- [Instructions to follow] Please reproduce the data below exactly, from the first line through the line containing "können nicht mehr", and leave every later line out.

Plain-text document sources
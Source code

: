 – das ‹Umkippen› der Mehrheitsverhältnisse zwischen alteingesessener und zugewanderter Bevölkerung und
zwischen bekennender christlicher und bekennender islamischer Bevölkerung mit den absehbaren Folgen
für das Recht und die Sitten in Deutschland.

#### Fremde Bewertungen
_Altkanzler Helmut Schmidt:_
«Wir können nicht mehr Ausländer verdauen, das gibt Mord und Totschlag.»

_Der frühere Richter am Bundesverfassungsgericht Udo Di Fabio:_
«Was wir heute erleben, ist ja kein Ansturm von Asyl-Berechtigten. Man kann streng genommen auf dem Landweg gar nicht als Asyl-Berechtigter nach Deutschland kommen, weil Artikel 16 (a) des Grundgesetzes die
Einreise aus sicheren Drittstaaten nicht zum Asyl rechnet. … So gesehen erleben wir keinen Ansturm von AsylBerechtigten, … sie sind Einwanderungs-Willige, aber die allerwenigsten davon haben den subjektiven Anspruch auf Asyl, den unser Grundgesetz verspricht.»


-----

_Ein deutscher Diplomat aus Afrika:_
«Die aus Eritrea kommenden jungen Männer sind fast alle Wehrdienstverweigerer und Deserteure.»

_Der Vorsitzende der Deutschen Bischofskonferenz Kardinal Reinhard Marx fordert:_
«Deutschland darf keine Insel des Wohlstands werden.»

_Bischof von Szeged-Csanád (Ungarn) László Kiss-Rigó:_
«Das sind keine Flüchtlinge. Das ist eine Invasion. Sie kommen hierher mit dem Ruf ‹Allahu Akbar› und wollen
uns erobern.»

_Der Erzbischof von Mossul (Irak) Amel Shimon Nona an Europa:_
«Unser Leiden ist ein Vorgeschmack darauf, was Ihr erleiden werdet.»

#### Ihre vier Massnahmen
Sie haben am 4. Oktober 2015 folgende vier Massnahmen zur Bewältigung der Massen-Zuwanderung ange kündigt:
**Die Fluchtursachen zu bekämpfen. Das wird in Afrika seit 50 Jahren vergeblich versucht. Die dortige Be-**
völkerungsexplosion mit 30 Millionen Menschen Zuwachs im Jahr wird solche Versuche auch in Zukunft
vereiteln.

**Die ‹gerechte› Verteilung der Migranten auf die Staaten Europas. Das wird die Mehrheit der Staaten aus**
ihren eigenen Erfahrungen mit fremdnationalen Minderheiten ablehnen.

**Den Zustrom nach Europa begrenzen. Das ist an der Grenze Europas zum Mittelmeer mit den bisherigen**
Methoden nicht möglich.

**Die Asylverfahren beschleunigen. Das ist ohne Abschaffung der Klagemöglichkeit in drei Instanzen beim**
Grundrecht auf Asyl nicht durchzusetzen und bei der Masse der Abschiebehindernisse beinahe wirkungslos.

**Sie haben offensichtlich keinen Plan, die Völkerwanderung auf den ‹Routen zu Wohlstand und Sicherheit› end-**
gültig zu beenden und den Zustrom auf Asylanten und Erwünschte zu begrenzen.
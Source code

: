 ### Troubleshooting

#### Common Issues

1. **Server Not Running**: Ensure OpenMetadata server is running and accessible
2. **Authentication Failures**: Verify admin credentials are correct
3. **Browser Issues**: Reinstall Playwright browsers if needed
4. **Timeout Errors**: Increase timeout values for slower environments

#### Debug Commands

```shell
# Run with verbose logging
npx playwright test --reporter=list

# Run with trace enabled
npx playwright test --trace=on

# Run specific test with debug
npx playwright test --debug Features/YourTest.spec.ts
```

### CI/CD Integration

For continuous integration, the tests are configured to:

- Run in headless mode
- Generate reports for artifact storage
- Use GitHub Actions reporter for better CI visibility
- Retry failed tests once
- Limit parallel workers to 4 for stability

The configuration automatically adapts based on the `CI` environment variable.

- [Answer box]
Source code

: – das ‹Umkippen› der Mehrheitsverhältnisse zwischen alteingesessener und zugewanderter Bevölkerung und
zwischen bekennender christlicher und bekennender islamischer Bevölkerung mit den absehbaren Folgen
für das Recht und die Sitten in Deutschland.

#### Fremde Bewertungen
_Altkanzler Helmut Schmidt:_
«Wir können nicht mehr Ausländer verdauen, das gibt Mord und Totschlag.»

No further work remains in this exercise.